● WORK INSTRUCTIONS
Return exactly the lines below, starting with the one that has "I will say that" and going on through the one that has "- A little fitness".

● MATERIAL SHOWN
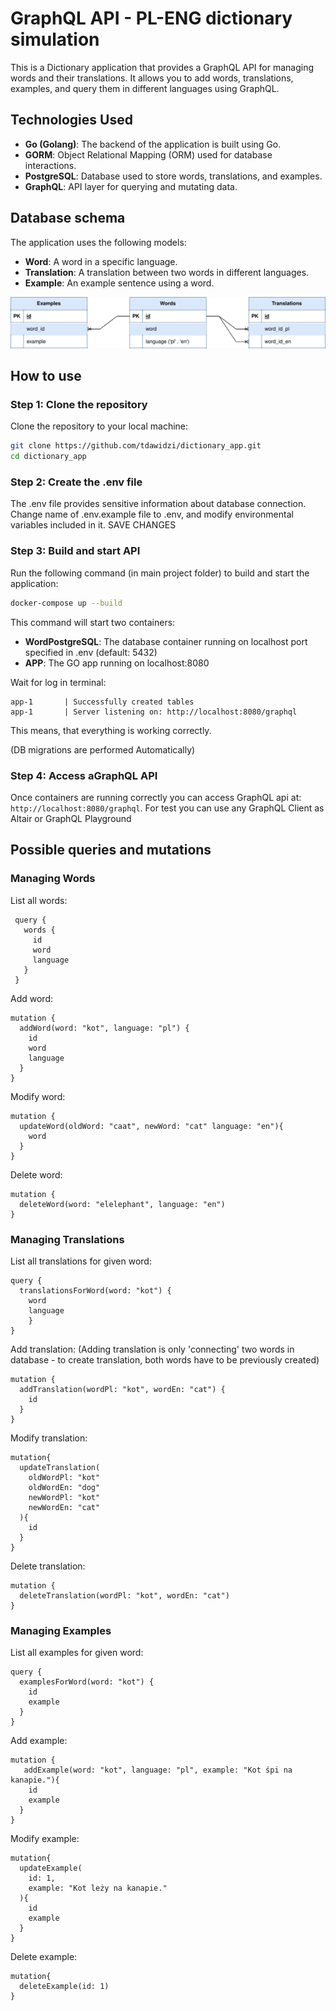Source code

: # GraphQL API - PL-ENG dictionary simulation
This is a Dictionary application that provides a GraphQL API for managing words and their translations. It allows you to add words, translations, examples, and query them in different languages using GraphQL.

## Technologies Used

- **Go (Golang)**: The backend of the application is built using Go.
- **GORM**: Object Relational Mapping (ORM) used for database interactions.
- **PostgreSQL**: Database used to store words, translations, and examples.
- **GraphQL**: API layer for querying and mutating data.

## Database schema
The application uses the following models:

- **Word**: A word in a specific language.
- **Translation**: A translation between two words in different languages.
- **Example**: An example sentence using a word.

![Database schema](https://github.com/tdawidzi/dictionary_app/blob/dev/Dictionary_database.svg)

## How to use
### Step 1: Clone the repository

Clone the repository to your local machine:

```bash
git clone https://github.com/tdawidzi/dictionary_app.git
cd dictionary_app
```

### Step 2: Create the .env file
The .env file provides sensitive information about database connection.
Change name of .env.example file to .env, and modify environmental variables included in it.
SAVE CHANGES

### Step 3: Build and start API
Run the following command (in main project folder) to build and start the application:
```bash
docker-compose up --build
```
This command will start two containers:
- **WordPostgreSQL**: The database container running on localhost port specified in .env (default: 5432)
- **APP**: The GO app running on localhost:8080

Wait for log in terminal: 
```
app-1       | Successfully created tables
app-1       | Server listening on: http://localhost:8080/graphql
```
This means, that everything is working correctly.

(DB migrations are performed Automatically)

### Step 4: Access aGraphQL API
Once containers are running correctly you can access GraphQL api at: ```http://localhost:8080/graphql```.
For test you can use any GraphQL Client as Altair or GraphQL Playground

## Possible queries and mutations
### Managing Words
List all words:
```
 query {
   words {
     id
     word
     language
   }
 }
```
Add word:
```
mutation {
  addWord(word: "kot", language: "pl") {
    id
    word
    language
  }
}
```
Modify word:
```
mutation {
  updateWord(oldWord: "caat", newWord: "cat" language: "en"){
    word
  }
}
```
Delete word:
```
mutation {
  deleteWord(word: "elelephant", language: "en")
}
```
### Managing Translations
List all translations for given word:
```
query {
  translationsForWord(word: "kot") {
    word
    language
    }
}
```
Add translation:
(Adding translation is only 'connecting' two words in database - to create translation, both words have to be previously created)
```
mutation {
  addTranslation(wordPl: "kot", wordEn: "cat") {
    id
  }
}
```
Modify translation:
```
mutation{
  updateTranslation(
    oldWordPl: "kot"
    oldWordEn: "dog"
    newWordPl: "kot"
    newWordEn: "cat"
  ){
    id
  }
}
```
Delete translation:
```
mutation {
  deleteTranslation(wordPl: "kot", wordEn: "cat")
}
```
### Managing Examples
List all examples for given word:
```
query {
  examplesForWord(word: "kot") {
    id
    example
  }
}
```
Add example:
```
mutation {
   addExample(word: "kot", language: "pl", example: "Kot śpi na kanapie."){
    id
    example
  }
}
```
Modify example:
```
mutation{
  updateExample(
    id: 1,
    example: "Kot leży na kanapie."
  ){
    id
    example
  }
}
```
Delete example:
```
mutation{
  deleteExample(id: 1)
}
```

* * *

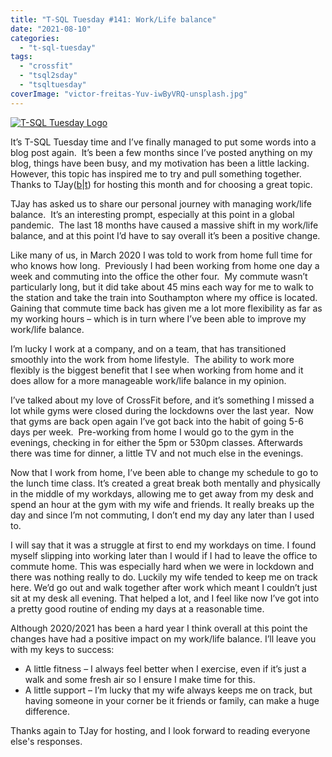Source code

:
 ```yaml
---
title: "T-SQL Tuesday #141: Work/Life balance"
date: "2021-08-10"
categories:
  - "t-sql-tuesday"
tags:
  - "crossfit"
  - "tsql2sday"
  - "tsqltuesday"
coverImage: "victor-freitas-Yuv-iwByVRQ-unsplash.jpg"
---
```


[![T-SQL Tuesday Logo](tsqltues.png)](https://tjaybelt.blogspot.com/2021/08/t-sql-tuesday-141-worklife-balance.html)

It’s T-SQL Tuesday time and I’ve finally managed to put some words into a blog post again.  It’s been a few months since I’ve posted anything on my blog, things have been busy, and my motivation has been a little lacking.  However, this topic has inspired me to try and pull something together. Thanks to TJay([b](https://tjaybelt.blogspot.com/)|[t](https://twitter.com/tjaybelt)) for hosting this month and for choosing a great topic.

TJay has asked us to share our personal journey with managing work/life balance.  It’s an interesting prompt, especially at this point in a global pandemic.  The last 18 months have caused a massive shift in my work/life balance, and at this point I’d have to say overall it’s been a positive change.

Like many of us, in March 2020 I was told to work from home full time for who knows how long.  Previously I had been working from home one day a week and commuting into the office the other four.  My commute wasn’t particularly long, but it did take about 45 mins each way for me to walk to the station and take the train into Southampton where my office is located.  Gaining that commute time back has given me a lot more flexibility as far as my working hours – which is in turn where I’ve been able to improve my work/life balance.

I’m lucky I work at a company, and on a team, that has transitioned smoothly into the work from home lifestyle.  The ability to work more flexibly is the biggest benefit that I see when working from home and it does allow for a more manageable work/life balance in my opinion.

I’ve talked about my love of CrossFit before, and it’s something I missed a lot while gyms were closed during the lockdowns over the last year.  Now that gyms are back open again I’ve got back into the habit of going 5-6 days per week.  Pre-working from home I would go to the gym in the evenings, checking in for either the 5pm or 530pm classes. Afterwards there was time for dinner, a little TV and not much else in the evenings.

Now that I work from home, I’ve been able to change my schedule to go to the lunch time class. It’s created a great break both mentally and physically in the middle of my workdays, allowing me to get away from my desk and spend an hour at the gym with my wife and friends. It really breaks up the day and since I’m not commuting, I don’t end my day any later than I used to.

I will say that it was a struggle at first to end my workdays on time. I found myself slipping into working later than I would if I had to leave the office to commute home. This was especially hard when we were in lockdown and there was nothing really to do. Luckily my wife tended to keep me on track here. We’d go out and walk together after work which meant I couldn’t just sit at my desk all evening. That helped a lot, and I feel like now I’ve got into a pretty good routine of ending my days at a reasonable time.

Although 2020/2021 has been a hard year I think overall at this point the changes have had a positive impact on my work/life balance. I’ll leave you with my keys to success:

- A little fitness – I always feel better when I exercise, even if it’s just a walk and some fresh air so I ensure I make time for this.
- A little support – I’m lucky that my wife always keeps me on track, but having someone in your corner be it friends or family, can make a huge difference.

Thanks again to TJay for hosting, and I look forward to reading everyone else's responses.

● RESULT BELOW
I will say that it was a struggle at first to end my workdays on time. I found myself slipping into working later than I would if I had to leave the office to commute home. This was especially hard when we were in lockdown and there was nothing really to do. Luckily my wife tended to keep me on track here. We’d go out and walk together after work which meant I couldn’t just sit at my desk all evening. That helped a lot, and I feel like now I’ve got into a pretty good routine of ending my days at a reasonable time.

Although 2020/2021 has been a hard year I think overall at this point the changes have had a positive impact on my work/life balance. I’ll leave you with my keys to success:

- A little fitness – I always feel better when I exercise, even if it’s just a walk and some fresh air so I ensure I make time for this.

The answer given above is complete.